THE TASK
Each line below that carries the string "advanced" must appear in the answer.

╔══

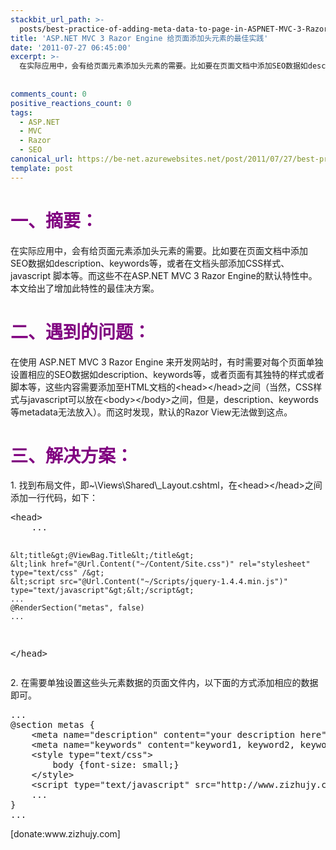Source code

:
 ```yaml
---
stackbit_url_path: >-
  posts/best-practice-of-adding-meta-data-to-page-in-ASPNET-MVC-3-Razor-Engine
title: 'ASP.NET MVC 3 Razor Engine 给页面添加头元素的最佳实践'
date: '2011-07-27 06:45:00'
excerpt: >-
  在实际应用中，会有给页面元素添加头元素的需要。比如要在页面文档中添加SEO数据如description、keywords等，或者在文档头部添加CSS样式、javascript 脚本等。而这些不在ASP.NET MVC 3 Razor Engine的默认特性中。本文给出了增加此特性的最佳决方案。
  
  
comments_count: 0
positive_reactions_count: 0
tags: 
  - ASP.NET
  - MVC
  - Razor
  - SEO
canonical_url: https://be-net.azurewebsites.net/post/2011/07/27/best-practice-of-adding-meta-data-to-page-in-ASPNET-MVC-3-Razor-Engine
template: post
---
```

<h1><span style="color: #800080;">一、摘要：</span></h1>
<p>在实际应用中，会有给页面元素添加头元素的需要。比如要在页面文档中添加SEO数据如description、keywords等，或者在文档头部添加CSS样式、javascript 脚本等。而这些不在ASP.NET MVC 3 Razor Engine的默认特性中。本文给出了增加此特性的最佳决方案。</p>
<h1><span style="color: #800080;">二、遇到的问题：</span></h1>
<p>在使用 ASP.NET MVC 3 Razor Engine 来开发网站时，有时需要对每个页面单独设置相应的SEO数据如description、keywords等，或者页面有其独特的样式或者脚本等，这些内容需要添加至HTML文档的&lt;head&gt;&lt;/head&gt;之间（当然，CSS样式与javascript可以放在&lt;body&gt;&lt;/body&gt;之间，但是，description、keywords等metadata无法放入）。而这时发现，默认的Razor View无法做到这点。</p>
<h1><span style="color: #800080;">三、解决方案：</span></h1>
<p>1. 找到布局文件，即~\Views\Shared\_Layout.cshtml，在&lt;head&gt;&lt;/head&gt;之间添加一行代码，如下：</p>
<pre class="brush: html">&lt;head&gt;
    ...

    &lt;title&gt;@ViewBag.Title&lt;/title&gt;
    &lt;link href="@Url.Content("~/Content/Site.css")" rel="stylesheet" type="text/css" /&gt;
    &lt;script src="@Url.Content("~/Scripts/jquery-1.4.4.min.js")" type="text/javascript"&gt;&lt;/script&gt;
    ...
    @RenderSection("metas", false)
    ...
&lt;/head&gt;</pre>
<p>2. 在需要单独设置这些头元素数据的页面文件内，以下面的方式添加相应的数据即可。</p>
<pre class="brush: csharp">...
@section metas {
	&lt;meta name="description" content="your description here" /&gt;
	&lt;meta name="keywords" content="keyword1, keyword2, keyword3" /&gt;
	&lt;style type="text/css"&gt;
		body {font-size: small;}
	&lt;/style&gt;
	&lt;script type="text/javascript" src="http://www.zizhujy.com/jTester.js"&gt;&lt;/script&gt;
	...
}
...</pre>
<p>[donate:www.zizhujy.com]</p>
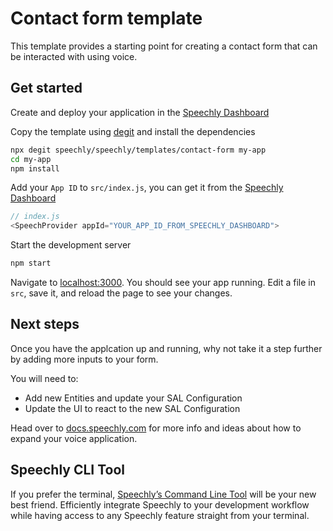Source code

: # Contact form template

This template provides a starting point for creating a contact form that can be interacted with using voice.

## Get started

Create and deploy your application in the [Speechly Dashboard](https://api.speechly.com/dashboard/)

Copy the template using [degit](https://github.com/Rich-Harris/degit) and install the dependencies

```bash
npx degit speechly/speechly/templates/contact-form my-app
cd my-app
npm install
```

Add your `App ID` to `src/index.js`, you can get it from the [Speechly Dashboard](https://api.speechly.com/dashboard/)

```js
// index.js
<SpeechProvider appId="YOUR_APP_ID_FROM_SPEECHLY_DASHBOARD">
```

Start the development server

```bash
npm start
```

Navigate to [localhost:3000](http://localhost:3000). You should see your app running. Edit a file in `src`, save it, and reload the page to see your changes.

## Next steps

Once you have the applcation up and running, why not take it a step further by adding more inputs to your form.

You will need to:

- Add new Entities and update your SAL Configuration
- Update the UI to react to the new SAL Configuration

Head over to [docs.speechly.com](https://docs.speechly.com/) for more info and ideas about how to expand your voice application.

## Speechly CLI Tool 

If you prefer the terminal, [Speechly’s Command Line Tool](https://docs.speechly.com/dev-tools/command-line-client/) will be your new best friend. Efficiently integrate Speechly to your development workflow while having access to any Speechly feature straight from your terminal. 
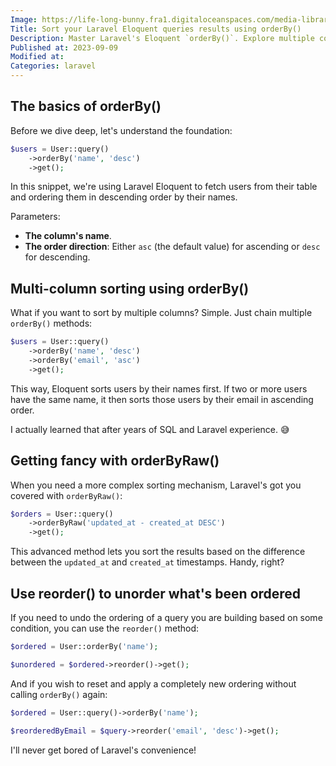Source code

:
 ```yaml
---
Image: https://life-long-bunny.fra1.digitaloceanspaces.com/media-library/production/63/Di9ZBYMAkeuG3mF5fhRqTervFNAvu2-metaZ3V5LWNvZGluZy0zX2xwejBxeS1vcHRpbWl6ZWQuanBn-.jpg
Title: Sort your Laravel Eloquent queries results using orderBy()
Description: Master Laravel's Eloquent `orderBy()`. Explore multiple columns sorting, the advanced `orderByRaw()`, and `reorder()`.
Published at: 2023-09-09
Modified at: 
Categories: laravel
---
```


## The basics of orderBy()

Before we dive deep, let's understand the foundation:

```php
$users = User::query()
    ->orderBy('name', 'desc')
    ->get();
```

In this snippet, we're using Laravel Eloquent to fetch users from their table and ordering them in descending order by their names.

Parameters:

- **The column's name**.
- **The order direction**: Either `asc` (the default value) for ascending or `desc` for descending.

## Multi-column sorting using orderBy()

What if you want to sort by multiple columns? Simple. Just chain multiple `orderBy()` methods:

```php
$users = User::query()
    ->orderBy('name', 'desc')
    ->orderBy('email', 'asc')
    ->get();
```

This way, Eloquent sorts users by their names first. If two or more users have the same name, it then sorts those users by their email in ascending order.

I actually learned that after years of SQL and Laravel experience. 😅

## Getting fancy with orderByRaw()

When you need a more complex sorting mechanism, Laravel's got you covered with `orderByRaw()`:

```php
$orders = User::query()
    ->orderByRaw('updated_at - created_at DESC')
    ->get();
```

This advanced method lets you sort the results based on the difference between the `updated_at` and `created_at` timestamps. Handy, right?

## Use reorder() to unorder what's been ordered

If you need to undo the ordering of a query you are building based on some condition, you can use the `reorder()` method:

```php
$ordered = User::orderBy('name');

$unordered = $ordered->reorder()->get();
```

And if you wish to reset and apply a completely new ordering without calling `orderBy()` again:

```php
$ordered = User::query()->orderBy('name');

$reorderedByEmail = $query->reorder('email', 'desc')->get();
```

I'll never get bored of Laravel's convenience!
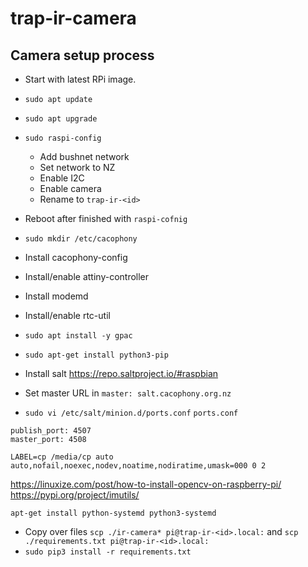 # trap-ir-camera

## Camera setup process

- Start with latest RPi image.
- `sudo apt update`
- `sudo apt upgrade`

- `sudo raspi-config`
    - Add bushnet network
    - Set network to NZ
    - Enable I2C
    - Enable camera
    - Rename to `trap-ir-<id>`

- Reboot after finished with `raspi-cofnig`
- `sudo mkdir /etc/cacophony`
- Install cacophony-config
- Install/enable attiny-controller
- Install modemd
- Install/enable rtc-util
- `sudo apt install -y gpac`
- `sudo apt-get install python3-pip`
- Install salt https://repo.saltproject.io/#raspbian
- Set master URL in `master: salt.cacophony.org.nz`
- `sudo vi /etc/salt/minion.d/ports.conf`
`ports.conf`
```
publish_port: 4507
master_port: 4508
```

`LABEL=cp /media/cp auto auto,nofail,noexec,nodev,noatime,nodiratime,umask=000 0 2`

https://linuxize.com/post/how-to-install-opencv-on-raspberry-pi/
https://pypi.org/project/imutils/


`apt-get install python-systemd python3-systemd`

- Copy over files `scp ./ir-camera* pi@trap-ir-<id>.local:` and `scp ./requirements.txt pi@trap-ir-<id>.local:`
- `sudo pip3 install -r requirements.txt`
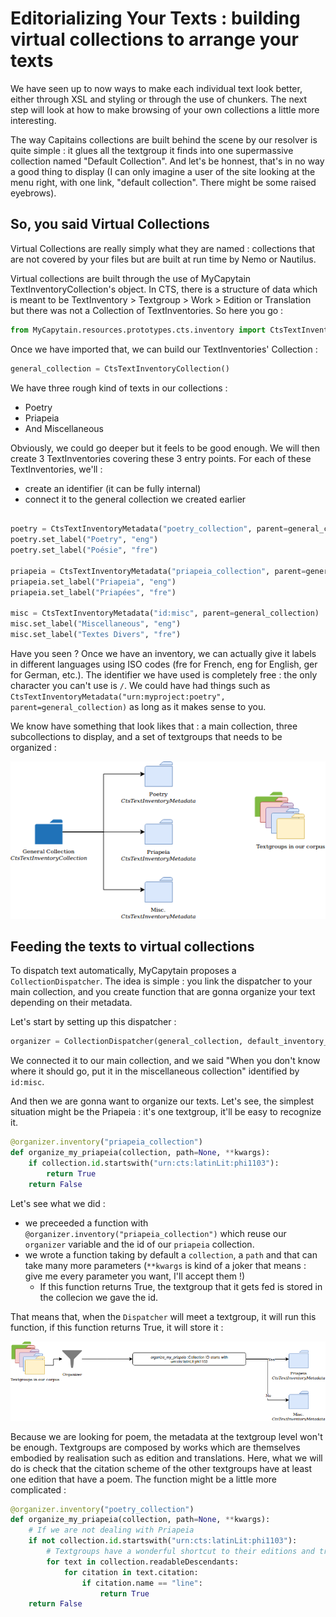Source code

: Editorializing Your Texts : building virtual collections to arrange your texts
===

We have seen up to now ways to make each individual text look better, either through XSL and styling or through the use of chunkers. The next step will look at how to make browsing of your own collections a little more interesting.

The way Capitains collections are built behind the scene by our resolver is quite simple : it glues all the textgroup it finds into one supermassive collection named "Default Collection". And let's be honnest, that's in no way a good thing to display (I can only imagine a user of the site looking at the menu right, with one link, "default collection". There might be some raised eyebrows).

## So, you said Virtual Collections

Virtual Collections are really simply what they are named : collections that are not covered by your files but are built at run time by Nemo or Nautilus.

Virtual collections are built through the use of MyCapytain TextInventoryCollection's object. In CTS, there is a structure of data which is meant to be TextInventory > Textgroup > Work > Edition or Translation but there was not a Collection of TextInventories. So here you go :

```python
from MyCapytain.resources.prototypes.cts.inventory import CtsTextInventoryCollection, CtsTextInventoryMetadata
```

Once we have imported that, we can build our TextInventories' Collection :

```python
general_collection = CtsTextInventoryCollection()
```

We have three rough kind of texts in our collections :
- Poetry
- Priapeia
- And Miscellaneous

Obviously, we could go deeper but it feels to be good enough. We will then create 3 TextInventories covering these 3 entry points. For each of these TextInventories, we'll :
- create an identifier (it can be fully internal)
- connect it to the general collection we created earlier

```python

poetry = CtsTextInventoryMetadata("poetry_collection", parent=general_collection)
poetry.set_label("Poetry", "eng")
poetry.set_label("Poésie", "fre")

priapeia = CtsTextInventoryMetadata("priapeia_collection", parent=general_collection)
priapeia.set_label("Priapeia", "eng")
priapeia.set_label("Priapées", "fre")

misc = CtsTextInventoryMetadata("id:misc", parent=general_collection)
misc.set_label("Miscellaneous", "eng")
misc.set_label("Textes Divers", "fre")
```

Have you seen ? Once we have an inventory, we can actually give it labels in different languages using ISO codes (fre for French, eng for English, ger for German, etc.). The identifier we have used is completely free : the only character you can't use is `/`. We could have had things such as `CtsTextInventoryMetadata("urn:myproject:poetry", parent=general_collection)` as long as it makes sense to you.

We know have something that look likes that : a main collection, three subcollections to display, and a set of textgroups that needs to be organized :

![Representation of the situation : a main collection, three subcollections to display, and a set of textgroups that needs to be organized](./images-for-md/before.dispatcher.png)

## Feeding the texts to virtual collections

To dispatch text automatically, MyCapytain proposes a `CollectionDispatcher`. The idea is simple : you link the dispatcher to your main collection, and you create function that are gonna organize your text depending on their metadata. 

Let's start by setting up this dispatcher :

```python
organizer = CollectionDispatcher(general_collection, default_inventory_name="id:misc")
```

We connected it to our main collection, and we said "When you don't know where it should go, put it in the miscellaneous collection" identified by `id:misc`.

And then we are gonna want to organize our texts. Let's see, the simplest situation might be the Priapeia : it's one textgroup, it'll be easy to recognize it. 

```python
@organizer.inventory("priapeia_collection")
def organize_my_priapeia(collection, path=None, **kwargs):
    if collection.id.startswith("urn:cts:latinLit:phi1103"):
        return True
    return False
```

Let's see what we did :

- we preceeded a function with `@organizer.inventory("priapeia_collection")` which reuse our `organizer` variable and the id of our `priapeia` collection.
- we wrote a function taking by default a `collection`, a `path` and that can take many more parameters (`**kwargs` is kind of a joker that means : give me every parameter you want, I'll accept them !)
    - If this function returns True, the textgroup that it gets fed is stored in the collecion we gave the id.

That means that, when the `Dispatcher` will meet a textgroup, it will run this function, if this function returns True, it will store it :

![If the textgroup has an id that meets the function requirements, it's stored in the Priapeia textgroup](./images-for-md/dispatcher.firstfunction.png)

Because we are looking for poem, the metadata at the textgroup level won't be enough. Textgroups are composed by works which are themselves embodied by realisation such as edition and translations. Here, what we will do is check that the citation scheme of the other textgroups have at least one edition that have a poem. The function might be a little more complicated :


```python
@organizer.inventory("poetry_collection")
def organize_my_priapeia(collection, path=None, **kwargs):
    # If we are not dealing with Priapeia
    if not collection.id.startswith("urn:cts:latinLit:phi1103"):
        # Textgroups have a wonderful shortcut to their editions and translations : .readableDescendants
        for text in collection.readableDescendants:
            for citation in text.citation:
                if citation.name == "line":
                    return True
    return False
```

╚══

ANSWER FOR THE TASK
Description: Master Laravel's Eloquent `orderBy()`. Explore multiple columns sorting, the advanced `orderByRaw()`, and `reorder()`.
This advanced method lets you sort the results based on the difference between the `updated_at` and `created_at` timestamps. Handy, right?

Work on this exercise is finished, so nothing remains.